[Cite as State v. Burnette, 2011-Ohio-6400.]
STATE OF OHIO, COLUMBIANA COUNTY
IN THE COURT OF APPEALS
SEVENTH DISTRICT
STATE OF OHIO, )
) CASE NO. 09 CO 44
PLAINTIFF-APPELLEE, )
)
- VS - ) OPINION
)
KELLY BURNETTE, )
)
DEFENDANT-APPELLANT. )
CHARACTER OF PROCEEDINGS: Criminal Appeal from Common Pleas
Court, Case No. 08CR380.
JUDGMENT: Reversed and Remanded.
APPEARANCES:
For Plaintiff-Appellee: Attorney Robert Herron
Prosecuting Attorney
Attorney Tammie Jones
Assistant Prosecuting Attorney
105 South Market Street
Lisbon, Ohio 44432
For Defendant-Appellant: Attorney Douglas King
91 West Taggart Street
P.O. Box 85
East Palestine, Ohio 44413
JUDGES:
Hon. Joseph J. Vukovich
Hon. Cheryl L. Waite
Hon. Mary DeGenaro
Dated: December 5, 2011
VUKOVICH, J.
¶{1} Defendant-appellant Kelly Burnette appeals from his possession of
cocaine conviction entered in the Columbiana County Court of Common Pleas after
his no contest plea. Initially, he claims that the trial court lacked jurisdiction because
he was not indicted within sixty days of being bound over. However, Rules of
Superintendence are not jurisdictional.
¶{2} Appellant then raises various suppression arguments. As appellant
points out, the state failed to establish at the suppression hearing that there was
reasonable suspicion to stop the vehicle in which he was a passenger. The question
then is whether appellant’s suppression motion invoked the state’s burden to outline
the reason for the stop at the suppression hearing. We conclude that the motion
sufficiently expressed concern with the reason for the stop and detention.

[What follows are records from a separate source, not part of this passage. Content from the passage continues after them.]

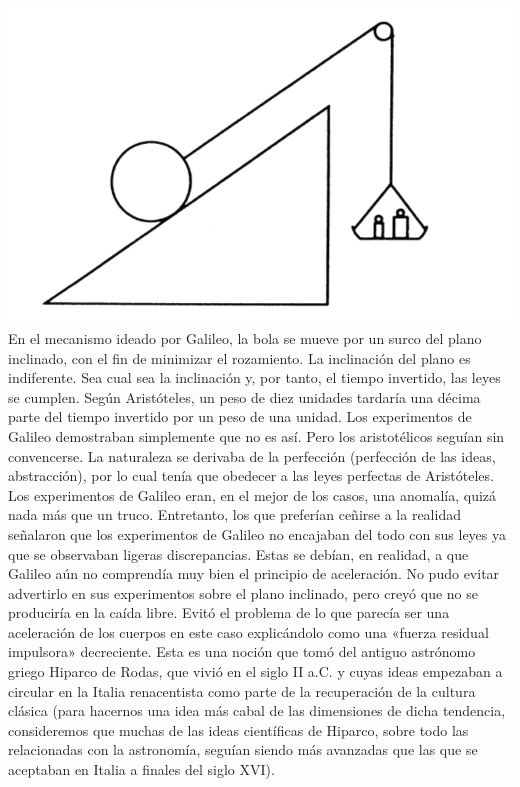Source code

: \documentclass[letterpaper, 10pt, journal]{IEEEtran}
\begin{document}
\includegraphics[scale=0.4]{Galileo1}
\newline 
En el mecanismo ideado por Galileo, la bola se mueve por un surco del plano inclinado, con el fin de minimizar el rozamiento. La inclinación del plano es indiferente. Sea cual sea la inclinación y, por tanto, el tiempo invertido, las leyes se cumplen.
\newline
Según Aristóteles, un peso de diez unidades tardaría una décima parte del tiempo invertido por un peso de una unidad. Los experimentos de Galileo demostraban simplemente que no es así. Pero los aristotélicos seguían sin convencerse. La naturaleza se derivaba de la perfección (perfección de las ideas, abstracción), por lo cual tenía que obedecer a las leyes perfectas de Aristóteles. Los experimentos de Galileo eran, en el mejor de los casos, una anomalía, quizá nada más que un truco. Entretanto, los que preferían ceñirse a la realidad señalaron que los experimentos de Galileo no encajaban del todo con sus leyes ya que se observaban ligeras discrepancias. Estas se debían, en realidad, a que Galileo aún no comprendía muy bien el principio de aceleración. No pudo evitar advertirlo en sus experimentos sobre el plano inclinado, pero creyó que no se produciría en la caída libre. Evitó el problema de lo que parecía ser una aceleración de los cuerpos en este caso explicándolo como una «fuerza residual impulsora» decreciente. Esta es una noción que tomó del antiguo astrónomo griego Hiparco de Rodas, que vivió en el siglo II a.C. y cuyas ideas empezaban a circular en la Italia renacentista como parte de la recuperación de la cultura clásica (para hacernos una idea más cabal de las dimensiones de dicha tendencia, consideremos que muchas de las ideas científicas de Hiparco, sobre todo las relacionadas con la astronomía, seguían siendo más avanzadas que las que se aceptaban en Italia a finales del siglo XVI).
\end{document}

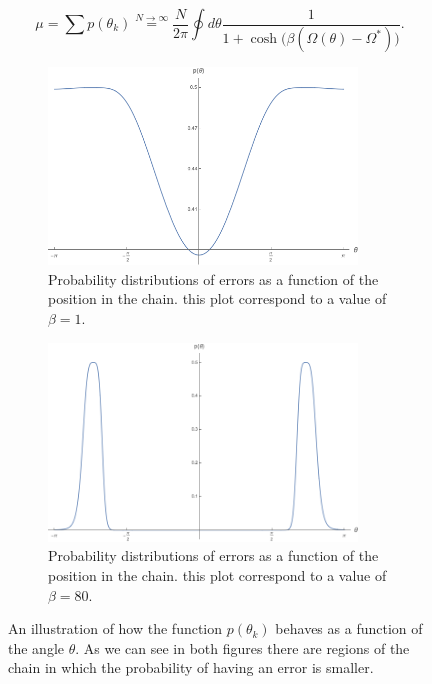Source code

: \begin{equation}
\mu = \sum p(\theta_k) \stackrel{N\to \infty}{=}\frac{N}{2\pi}\oint d\theta \frac{1}{1+\cosh{(\beta(\Omega(\theta)-\Omega^*)})}.
   \label{CH3:average_of_errors}
\end{equation}
\begin{figure}[H]
\centering
\begin{subfigure}[b]{0.45\textwidth}
    \centering
    \includegraphics[width = 0.9\textwidth]{Figures/beta_1.png}
    \caption{Probability distributions of errors as a function of the position in the chain. this plot correspond to a value of $\beta=1$.}
    \label{beta1}
\end{subfigure}
\hfill
\begin{subfigure}[b]{0.45\textwidth}
    \centering
    \includegraphics[width = 0.9\textwidth]{Figures/beta_80.png}
    \caption{Probability distributions of errors as a function of the position in the chain. this plot correspond to a value of $\beta=80$.}
    \label{beta80}
\end{subfigure}
\caption{An illustration of how the function $p(\theta_k)$ behaves as a function of the angle $\theta$. As we can see in both figures there are regions of the chain in which the probability of having an error is smaller.}
       \label{fig:three graphs}
\end{figure}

¶{3} As such, this argument has merit, and the remaining suppression
arguments are moot. The judgment of the trial court is hereby reversed, and this case
is remanded.
STATEMENT OF THE CASE
¶{4} On December 14, 2008 at 2:45 a.m., a state trooper stopped a vehicle in
Negley, Ohio. Appellant was the front seat passenger. The trooper detected a strong
smell of alcohol and burnt marijuana. The driver performed poorly on field sobriety
tests and was arrested for OVI. Meanwhile, appellant was making furtive movements
and was asked to exit the vehicle. He appeared intoxicated and had a beer can
sticking out of his pocket. A decision was made to tow the vehicle and to transport
appellant to the post where he could arrange for transportation.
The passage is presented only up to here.